Series sharding and replication
By default, each time series is replicated to three ingesters, and each ingester writes its own block to the long-term storage. The Compactor merges blocks from multiple ingesters into a single block, and removes duplicate samples. Blocks compaction significantly reduces storage utilization. For more information, refer to Compactor and Production tips.
The read path
Queries coming into Grafana Mimir arrive at the query-frontend. The query-frontend then splits queries over longer time ranges into multiple, smaller queries.
The query-frontend next checks the results cache. If the result of a query has been cached, the query-frontend returns the cached results. Queries that cannot be answered from the results cache are put into an in-memory queue within the query-frontend.
Note: If you run the optional query-scheduler component, this queue is maintained in the query-scheduler instead of the query-frontend.
The queriers act as workers, pulling queries from the queue.

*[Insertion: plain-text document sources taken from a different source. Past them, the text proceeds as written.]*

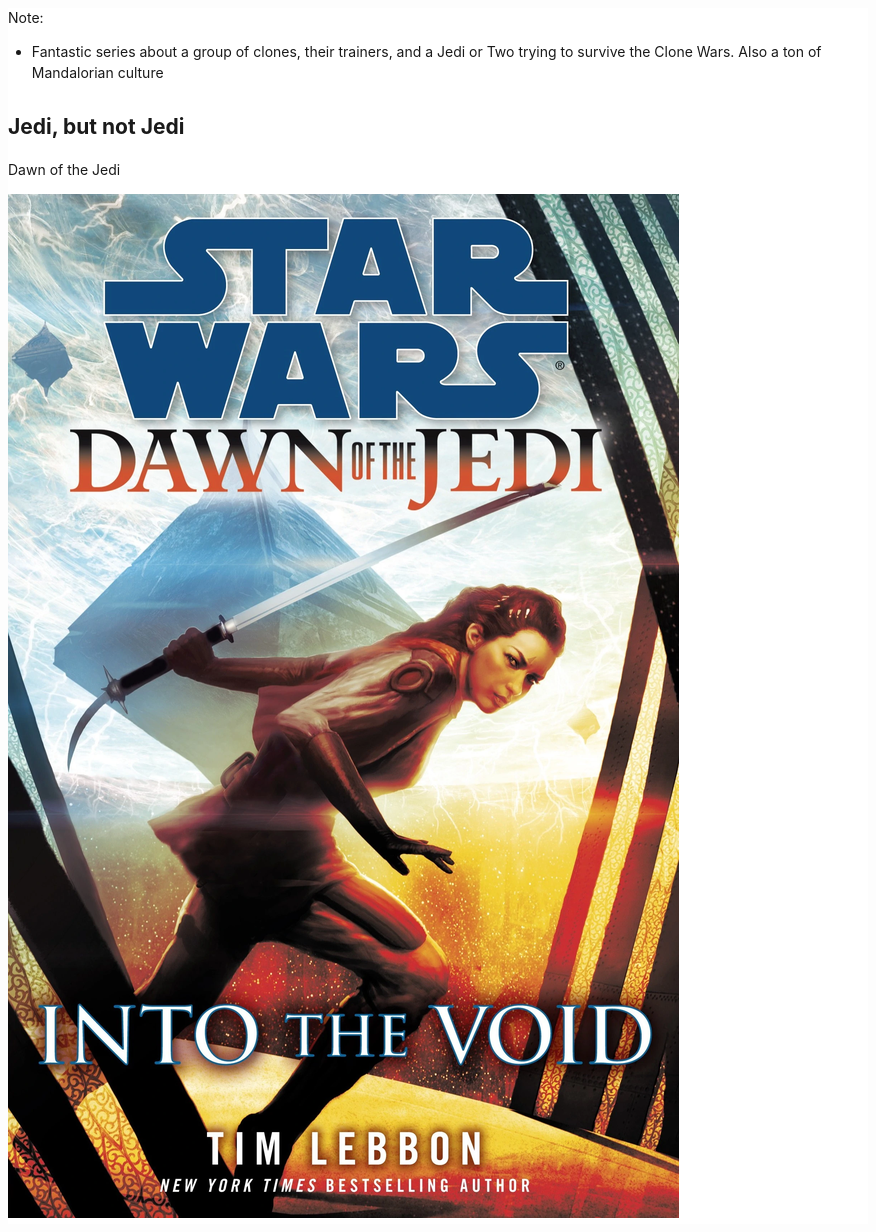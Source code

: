 Note:
- Fantastic series about a group of clones, their trainers, and a Jedi or Two trying to survive the Clone Wars. Also a ton of Mandalorian culture


## Jedi, but not Jedi

Dawn of the Jedi <i class="fa fa-rebel" aria-hidden="true"></i>

<img class="r-stretch" src="images/DawnoftheJedi.webp">
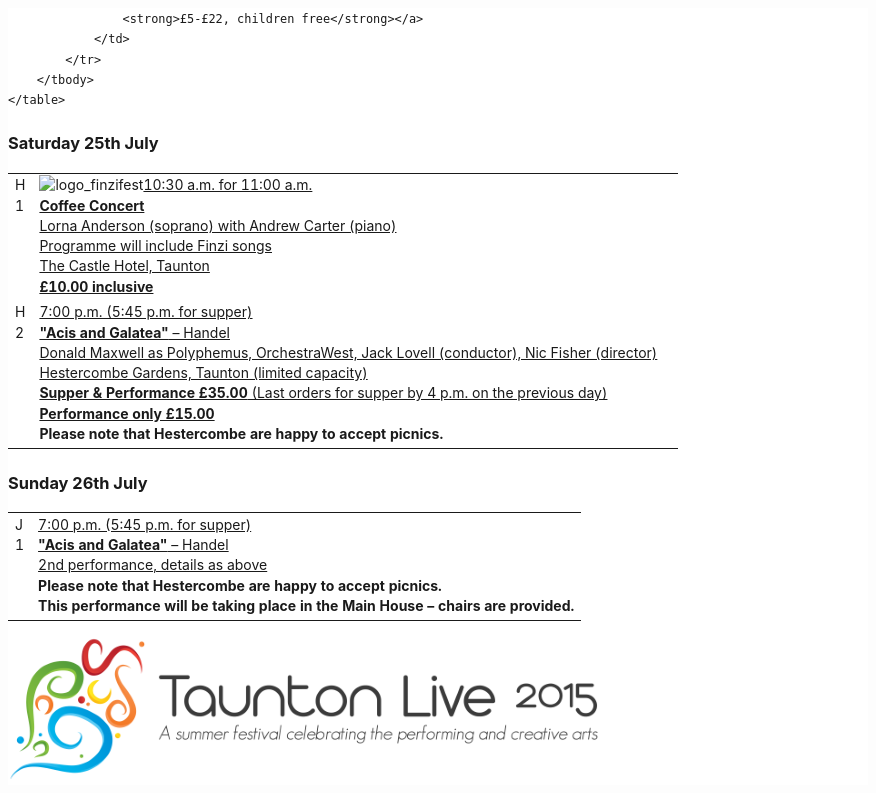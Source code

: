                     <strong>£5-£22, children free</strong></a>
                </td>
            </tr>
        </tbody>
    </table>
</div>
<h3>Saturday 25th July</h3>
<div class="table-responsive">
    <table border="0" class="easy-table easy-table-default" style="width:100%;">
        <tbody>
            <tr>
                <td style="width:1px">H1</td>
                <td>
                    <img alt="logo_finzifest" class="alignright size-full wp-image-1406" src=
                    "{{ '/wp-content/uploads/2015/04/logo_finzifest.png' | prepend: site.github.url }}"><a href="{{ '/taunton-live-2015/coffee-concerts/' | prepend: site.github.url }}">10:30
                    a.m. for 11:00 a.m.<br>
                    <strong>Coffee Concert</strong><br>
                    Lorna Anderson (soprano) with Andrew Carter (piano)<br>
                    Programme will include Finzi songs<br>
                    The Castle Hotel, Taunton<br>
                    <strong>£10.00 inclusive</strong></a>
                </td>
                <td></td>
            </tr>
            <tr>
                <td>H2</td>
                <td>
                    <a href="/wp-content/uploads/2015/04/Acis_and_Galatea.pdf">7:00 p.m. (5:45 p.m. for supper)<br>
                    <strong>"Acis and Galatea"</strong> &#8211; Handel<br>
                    Donald Maxwell as Polyphemus, OrchestraWest, Jack Lovell (conductor), Nic Fisher (director)<br>
                    Hestercombe Gardens, Taunton (limited capacity)<br>
                    <strong>Supper &#038; Performance £35.00</strong> (Last orders for supper by 4 p.m. on the
                    previous day)<br>
                    <strong>Performance only £15.00</strong></a><br>
                    <strong>Please note that Hestercombe are happy to accept picnics.</strong>
                </td>
            </tr>
        </tbody>
    </table>
</div>
<h3>Sunday 26th July</h3>
<div class="table-responsive">
    <table border="0" class="easy-table easy-table-default" style="width:100%;">
        <tbody>
            <tr>
                <td style="width:1px">J1</td>
                <td>
                    <a href="/wp-content/uploads/2015/04/Acis_and_Galatea.pdf">7:00 p.m. (5:45 p.m. for supper)<br>
                    <strong>"Acis and Galatea"</strong> &#8211; Handel<br>
                    2nd performance, details as above</a><br>
                    <strong>Please note that Hestercombe are happy to accept picnics.<br>
                    This performance will be taking place in the Main House &#8211; chairs are provided.</strong>
                </td>
            </tr>
        </tbody>
    </table>
</div>
<p><img alt="Taunton Live 2015" class="alignleft size-full wp-image-1152" src=
"/wp-content/uploads/2015/05/Taunton-Live-Logo_2C_web_sized.png"></p>
<p></p>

The queriers connect to the store-gateways and the ingesters to fetch all the data needed to execute a query. For more information about how the query is executed, refer to querier.
After the querier executes the query, it returns the results to the query-frontend for aggregation. The query-frontend then returns the aggregated results to the client.
The role of Prometheus
Prometheus instances scrape samples from various targets and push them to Grafana Mimir by using Prometheus’ remote write API.

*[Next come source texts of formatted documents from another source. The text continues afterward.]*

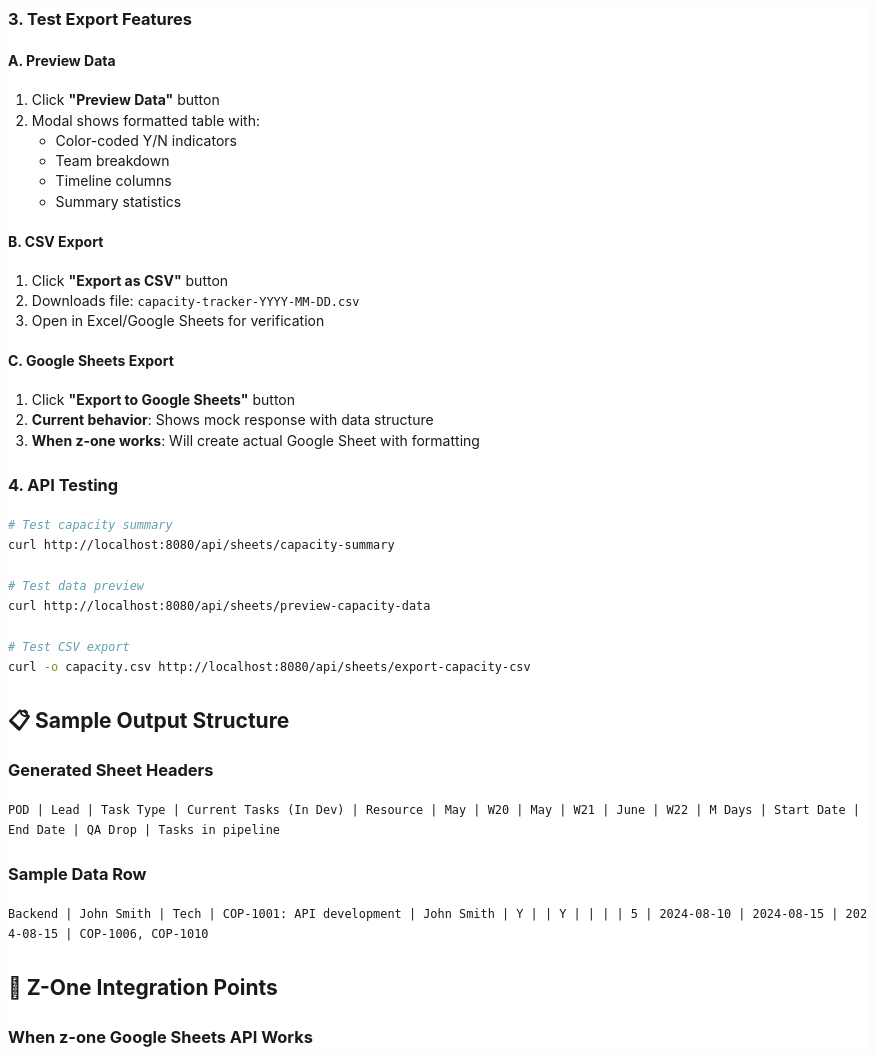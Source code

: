 ### 3. Test Export Features

#### A. Preview Data
1. Click **"Preview Data"** button
2. Modal shows formatted table with:
   - Color-coded Y/N indicators
   - Team breakdown
   - Timeline columns
   - Summary statistics

#### B. CSV Export
1. Click **"Export as CSV"** button
2. Downloads file: `capacity-tracker-YYYY-MM-DD.csv`
3. Open in Excel/Google Sheets for verification

#### C. Google Sheets Export
1. Click **"Export to Google Sheets"** button
2. **Current behavior**: Shows mock response with data structure
3. **When z-one works**: Will create actual Google Sheet with formatting

### 4. API Testing
```bash
# Test capacity summary
curl http://localhost:8080/api/sheets/capacity-summary

# Test data preview
curl http://localhost:8080/api/sheets/preview-capacity-data

# Test CSV export
curl -o capacity.csv http://localhost:8080/api/sheets/export-capacity-csv
```

## 📋 Sample Output Structure

### Generated Sheet Headers
```
POD | Lead | Task Type | Current Tasks (In Dev) | Resource | May | W20 | May | W21 | June | W22 | M Days | Start Date | End Date | QA Drop | Tasks in pipeline
```

### Sample Data Row
```
Backend | John Smith | Tech | COP-1001: API development | John Smith | Y | | Y | | | | 5 | 2024-08-10 | 2024-08-15 | 2024-08-15 | COP-1006, COP-1010
```

## 🔄 Z-One Integration Points

### When z-one Google Sheets API Works
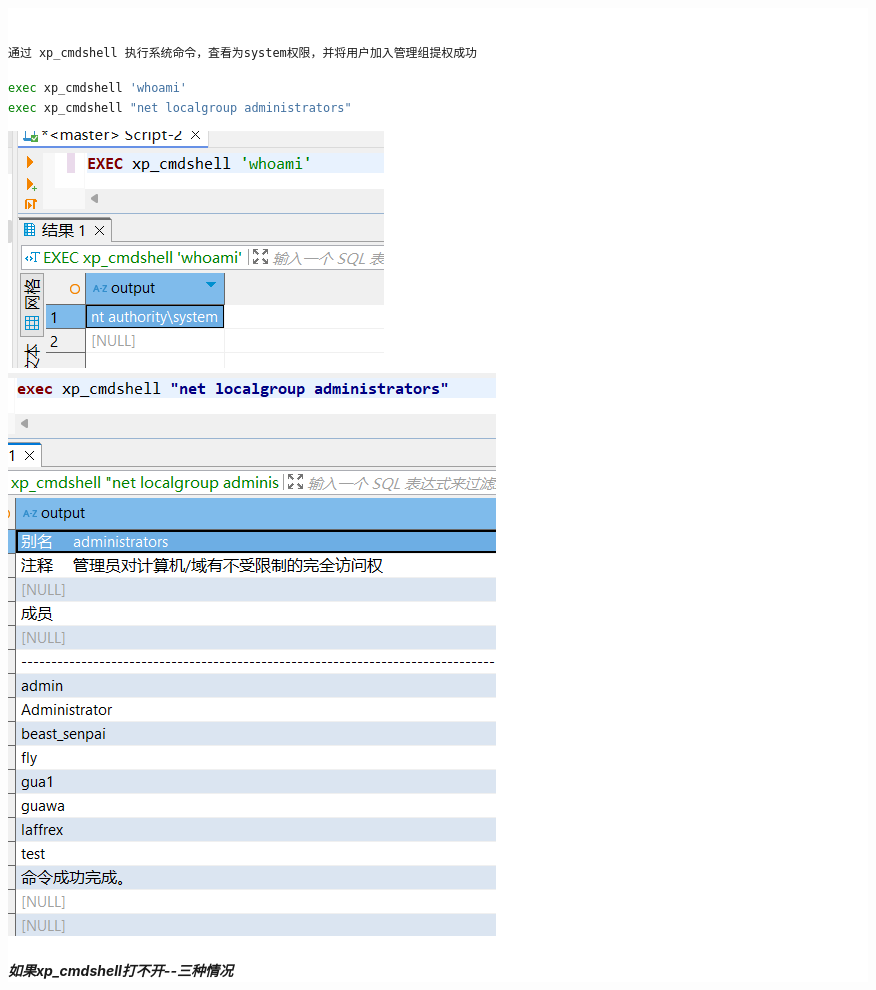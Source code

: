 ‍

	通过 xp_cmdshell 执行系统命令，査看为system权限，并将用户加入管理组提权成功

```bash
exec xp_cmdshell 'whoami'
exec xp_cmdshell "net localgroup administrators"
```

​![image](assets/image-20241030144319-v2bmzy0.png)​![image](assets/image-20241030144339-8ubnbtp.png)​​

###### **如果xp_cmdshell打不开--三种情况**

The remote write API emits batched Snappy-compressed Protocol Buffer messages inside the body of an HTTP PUT
request.
Mimir requires that each HTTP request has a header that specifies a tenant ID for the request. Request authentication and authorization are handled by an external reverse proxy.
Incoming samples (writes from Prometheus) are handled by the distributor, and incoming reads (PromQL queries) are handled by the query frontend.
Long-term storage
The Grafana Mimir storage format is based on Prometheus TSDB storage. The Grafana Mimir storage format stores each tenant’s time series into their own TSDB, which persists series to an on-disk block. By default, each block has a two-hour range. Each on-disk block directory contains an index file, a file containing metadata, and the time series chunks.
The TSDB block files contain samples for multiple series. The series inside the blocks are indexed by a per-block index, which indexes both metric names and labels to time series in the block files.
Grafana Mimir requires any of the following object stores for the block files:
- Amazon S3
- Google Cloud Storage
- Microsoft Azure Storage
- OpenStack Swift
- Local Filesystem (single node only)